Understanding why `count(~fooPredicate) @filter(eq(dgraph.type, "fooType"))` is slow

Just need some clarification on my understanding.

Schema:

type Hotel {
	name
}

type Room {
	hotel
	name
}

type Ledger {
	hotel
	room
	createdTs
	amount
}

type Cafe {
    name
    hotel
}

name: string @index(exact, term) .
hotel: uid @reverse .
room: uid @reverse .
createdTs: datetime @index(hour) .
amount: int @index(int) .

Query:

{
  getRoomCountForAllHotels(func: eq(dgraph.type, "Hotel")) {
    roomCount: count(~hotel) @filter(eq(dgraph.type, "Room"))
  }
}

I’ve got 100 hotels, and each hotel has 1000 rooms and 1 cafe.
After a few minutes this returns a : context deadline exceeded error.

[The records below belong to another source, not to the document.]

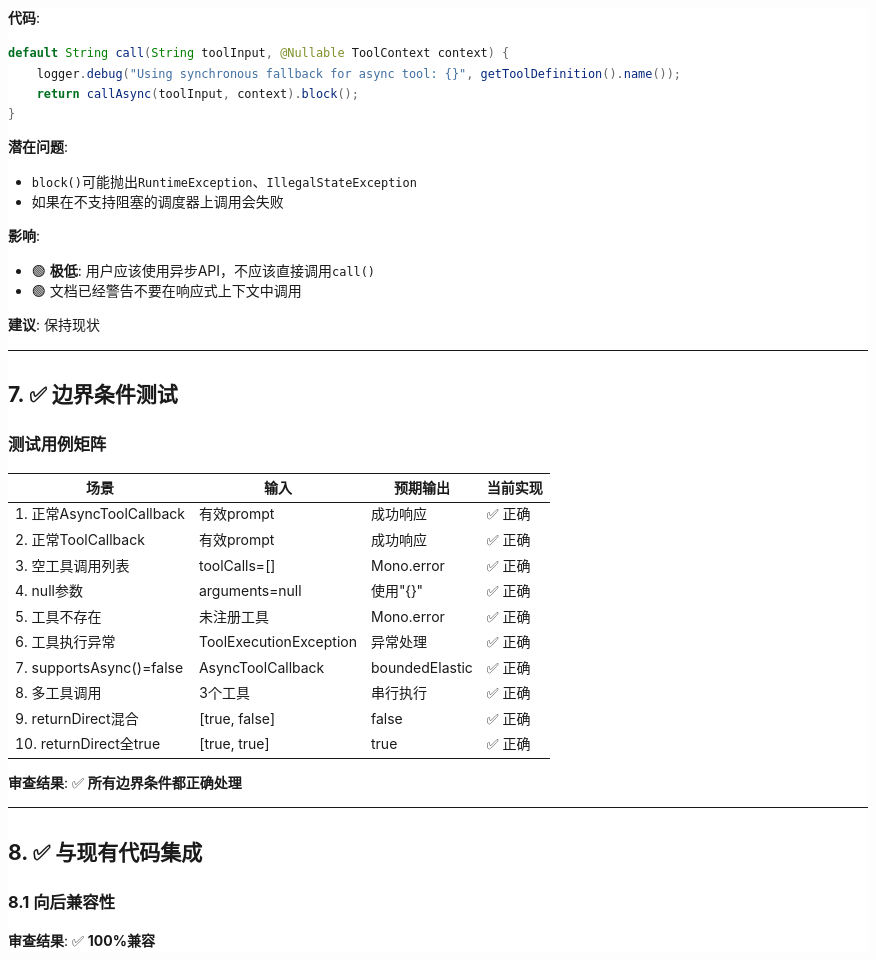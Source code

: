 **代码**:
```java
default String call(String toolInput, @Nullable ToolContext context) {
    logger.debug("Using synchronous fallback for async tool: {}", getToolDefinition().name());
    return callAsync(toolInput, context).block();
}
```

**潜在问题**:
- `block()`可能抛出`RuntimeException`、`IllegalStateException`
- 如果在不支持阻塞的调度器上调用会失败

**影响**: 
- 🟢 **极低**: 用户应该使用异步API，不应该直接调用`call()`
- 🟢 文档已经警告不要在响应式上下文中调用

**建议**: 保持现状

---

## 7. ✅ **边界条件测试**

### **测试用例矩阵**

| 场景 | 输入 | 预期输出 | 当前实现 |
|------|------|---------|---------|
| 1. 正常AsyncToolCallback | 有效prompt | 成功响应 | ✅ 正确 |
| 2. 正常ToolCallback | 有效prompt | 成功响应 | ✅ 正确 |
| 3. 空工具调用列表 | toolCalls=[] | Mono.error | ✅ 正确 |
| 4. null参数 | arguments=null | 使用"{}" | ✅ 正确 |
| 5. 工具不存在 | 未注册工具 | Mono.error | ✅ 正确 |
| 6. 工具执行异常 | ToolExecutionException | 异常处理 | ✅ 正确 |
| 7. supportsAsync()=false | AsyncToolCallback | boundedElastic | ✅ 正确 |
| 8. 多工具调用 | 3个工具 | 串行执行 | ✅ 正确 |
| 9. returnDirect混合 | [true, false] | false | ✅ 正确 |
| 10. returnDirect全true | [true, true] | true | ✅ 正确 |

**审查结果**: ✅ **所有边界条件都正确处理**

---

## 8. ✅ **与现有代码集成**

### **8.1 向后兼容性**

**审查结果**: ✅ **100%兼容**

I’m assuming because Badger is inspired by RocksDB which was inspired by LevelDB, the storage engine would be sort of a hexastore… is this true?

So then my intuition told me:

  1. Perhaps the query planner might use the indexed hexastore to find the hotels via Predicate(dgraph.type)-Object(“Hotel”)-Subject(uid) and load 100 of the hotel uids into memory,
  2. and for each of these hotel uids, we’ll go into a nested loop and resolve their ~hotel via Predicate(hotel)-Object(hotel_uid)-Subject(room_uid or cafe_uid) which would bring up 100K room_uids and 100 cafe_uids that would be loaded into memory.
  3. Then we’d have to filter these 100K + 100 records by querying each of them (my goodness) via Subject(room_uid or cafe_uid)-Predicate(dgraph.type)-Object(“Room”) to make sure they’re a dgraph.type of Room and not Cafe.
  4. Then we’d sum them up according to their hotel uid (the RDBMS equivalent of GROUP BY) and return the values.

Am I sort of correct?

This filtering step is essentially an intersection of two sorted lists where the two lists are

List 1 => uids of rooms for a hotel
List 2 => uids of all rooms

This intersection would happen for every hotel.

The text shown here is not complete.